Configuration Avg In-Match Avg STS Description
Qwen2.5-VL 3B Zero-shot 21.9% 26.5% Baseline
FT 3B 39.7% 46.7% +17.8% Gain
FT 3B + Spatial Priors 46.6% 53.1% +6.9% Additional Gain
FT 7B 44.5% 54.9% Larger model
FT 7B + Spatial Priors 48.5% 58.3% Best configuration

Key Findings

  • Severe cross-lingual performance drop: GPT-4o dropped from 72.2% in Indonesian to 26.0% in Hindi and 21.4% in Arabic, a gap of 30-50 percentage points.
  • Hindi is the most difficult: Nearly all models showed the lowest accuracy (4-29%) in Hindi, likely due to tokenization difficulties of the Devanagari script and scarce training data.
  • Targeted fine-tuning with only 500 images yields significant gains: +28.6 points for Indonesian and +17.4 for English.
  • Spatial priors are effective across all model scales: GPT-4o +3.5%, 3B +6.9%, 7B +4.0%.
  • Ours (7B+SP) outperformed GPT-4o+SP (48.5% vs 44.6%), indicating that domain adaptation and spatial information are more important than pure model scale.
  • Borderless tables are the most difficult (requiring structure inference), while bordered tables are the easiest; colored tables benefit larger models as color assists in visual grouping.

Highlights & Insights

  • Quantifying the cross-lingual gap: This work systematically quantifies the performance loss in cross-lingual transfer for table VQA. The 30-50 point gap is a wake-up call, showing that the multilingual capabilities of current VLMs are significantly overestimated.
  • Effectiveness of small-data fine-tuning: The fact that 500 training images can yield an 17-28 point improvement proves the high marginal utility of domain adaptation, which is encouraging for low-resource language research.
  • Simplicity and effectiveness of spatial priors: Providing table coordinates from off-the-shelf detection models as inputs is a simple strategy with zero extra training cost, yet it consistently yields a 4-7% improvement.
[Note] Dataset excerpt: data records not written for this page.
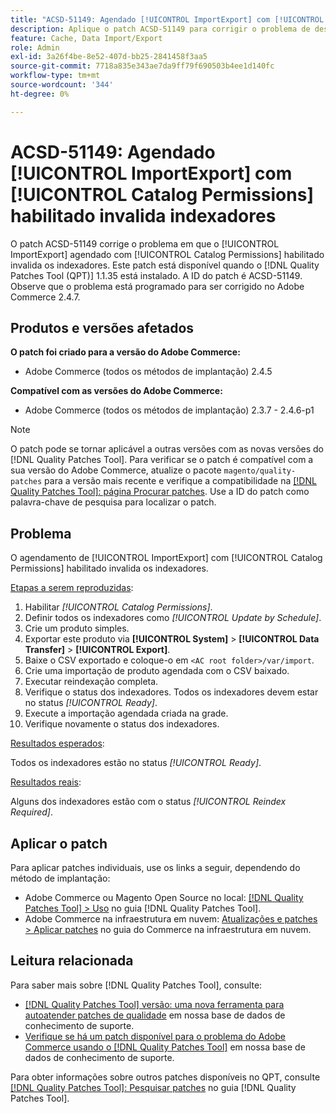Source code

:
 ```yaml
---
title: "ACSD-51149: Agendado [!UICONTROL ImportExport] com [!UICONTROL Catalog Permissions] habilitado invalida indexadores"
description: Aplique o patch ACSD-51149 para corrigir o problema de desempenho do Adobe Commerce em que o [!UICONTROL ImportExport] agendado com [!UICONTROL Catalog Permissions] habilitado invalida os indexadores.
feature: Cache, Data Import/Export
role: Admin
exl-id: 3a26f4be-8e52-407d-bb25-2841458f3aa5
source-git-commit: 7718a835e343ae7da9ff79f690503b4ee1d140fc
workflow-type: tm+mt
source-wordcount: '344'
ht-degree: 0%

---
```


# ACSD-51149: Agendado [!UICONTROL ImportExport] com [!UICONTROL Catalog Permissions] habilitado invalida indexadores

O patch ACSD-51149 corrige o problema em que o [!UICONTROL ImportExport] agendado com [!UICONTROL Catalog Permissions] habilitado invalida os indexadores. Este patch está disponível quando o [!DNL Quality Patches Tool (QPT)] 1.1.35 está instalado. A ID do patch é ACSD-51149. Observe que o problema está programado para ser corrigido no Adobe Commerce 2.4.7.

## Produtos e versões afetados

**O patch foi criado para a versão do Adobe Commerce:**

* Adobe Commerce (todos os métodos de implantação) 2.4.5

**Compatível com as versões do Adobe Commerce:**

* Adobe Commerce (todos os métodos de implantação) 2.3.7 - 2.4.6-p1

>[!NOTE]
>
>O patch pode se tornar aplicável a outras versões com as novas versões do [!DNL Quality Patches Tool]. Para verificar se o patch é compatível com a sua versão do Adobe Commerce, atualize o pacote `magento/quality-patches` para a versão mais recente e verifique a compatibilidade na [[!DNL Quality Patches Tool]: página Procurar patches](https://experienceleague.adobe.com/tools/commerce-quality-patches/index.html). Use a ID do patch como palavra-chave de pesquisa para localizar o patch.

## Problema

O agendamento de [!UICONTROL ImportExport] com [!UICONTROL Catalog Permissions] habilitado invalida os indexadores.

<u>Etapas a serem reproduzidas</u>:

1. Habilitar *[!UICONTROL Catalog Permissions]*.
1. Definir todos os indexadores como *[!UICONTROL Update by Schedule]*.
1. Crie um produto simples.
1. Exportar este produto via **[!UICONTROL System]** > **[!UICONTROL Data Transfer]** > **[!UICONTROL Export]**.
1. Baixe o CSV exportado e coloque-o em `<AC root folder>/var/import`.
1. Crie uma importação de produto agendada com o CSV baixado.
1. Executar reindexação completa.
1. Verifique o status dos indexadores. Todos os indexadores devem estar no status *[!UICONTROL Ready]*.
1. Execute a importação agendada criada na grade.
1. Verifique novamente o status dos indexadores.

<u>Resultados esperados</u>:

Todos os indexadores estão no status *[!UICONTROL Ready]*.

<u>Resultados reais</u>:

Alguns dos indexadores estão com o status *[!UICONTROL Reindex Required]*.

## Aplicar o patch

Para aplicar patches individuais, use os links a seguir, dependendo do método de implantação:

* Adobe Commerce ou Magento Open Source no local: [[!DNL Quality Patches Tool] > Uso](https://experienceleague.adobe.com/docs/commerce-operations/tools/quality-patches-tool/usage.html) no guia [!DNL Quality Patches Tool].
* Adobe Commerce na infraestrutura em nuvem: [Atualizações e patches > Aplicar patches](https://experienceleague.adobe.com/docs/commerce-cloud-service/user-guide/develop/upgrade/apply-patches.html) no guia do Commerce na infraestrutura em nuvem.

## Leitura relacionada

Para saber mais sobre [!DNL Quality Patches Tool], consulte:

* [[!DNL Quality Patches Tool] versão: uma nova ferramenta para autoatender patches de qualidade](/help/announcements/adobe-commerce-announcements/magento-quality-patches-released-new-tool-to-self-serve-quality-patches.md) em nossa base de dados de conhecimento de suporte.
* [Verifique se há um patch disponível para o problema do Adobe Commerce usando o [!DNL Quality Patches Tool]](/help/support-tools/patches-available-in-qpt-tool/check-patch-for-magento-issue-with-magento-quality-patches.md) em nossa base de dados de conhecimento de suporte.

Para obter informações sobre outros patches disponíveis no QPT, consulte [[!DNL Quality Patches Tool]: Pesquisar patches](https://experienceleague.adobe.com/tools/commerce-quality-patches/index.html) no guia [!DNL Quality Patches Tool].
This approach can be generalized to other document understanding tasks requiring spatial localization.

Limitations & Future Work

  • The dataset size (1,593 images) may not fully cover the diversity of all Indonesian documents.
  • Each image contains only one QA pair, limiting the evaluation of complex multi-hop reasoning.
  • While verified, full semantic equivalence across languages in translated QA is difficult to guarantee.
  • Spatial priors depend on the accuracy of the external object detection model; detection failures can propagate errors.
  • Future work could extend to more low-resource languages (e.g., Burmese, Khmer) and more complex document types.
  • vs. TableVQA-Bench: Only supports English; IndoTabVQA extends to four languages and cross-lingual settings.
  • vs. DocVQA: Focuses on general document understanding; IndoTabVQA focuses on the more challenging sub-task of table structure reasoning.
  • vs. TabComp: Focuses on table comparative reasoning but remains English-centric; IndoTabVQA fills the gap for low-resource languages.

Rating

  • Novelty: ⭐⭐⭐⭐ First cross-lingual table VQA benchmark for Indonesian, addressing representation in low-resource languages.
  • Experimental Thoroughness: ⭐⭐⭐⭐ Comprehensive analysis across six models, three settings, table types, and languages.
  • Writing Quality: ⭐⭐⭐⭐ Clear structure, deep analysis, and well-designed research questions.
  • Value: ⭐⭐⭐⭐ Provides a vital evaluation resource for cross-lingual document AI and highlights deficiencies in multilingual VLMs.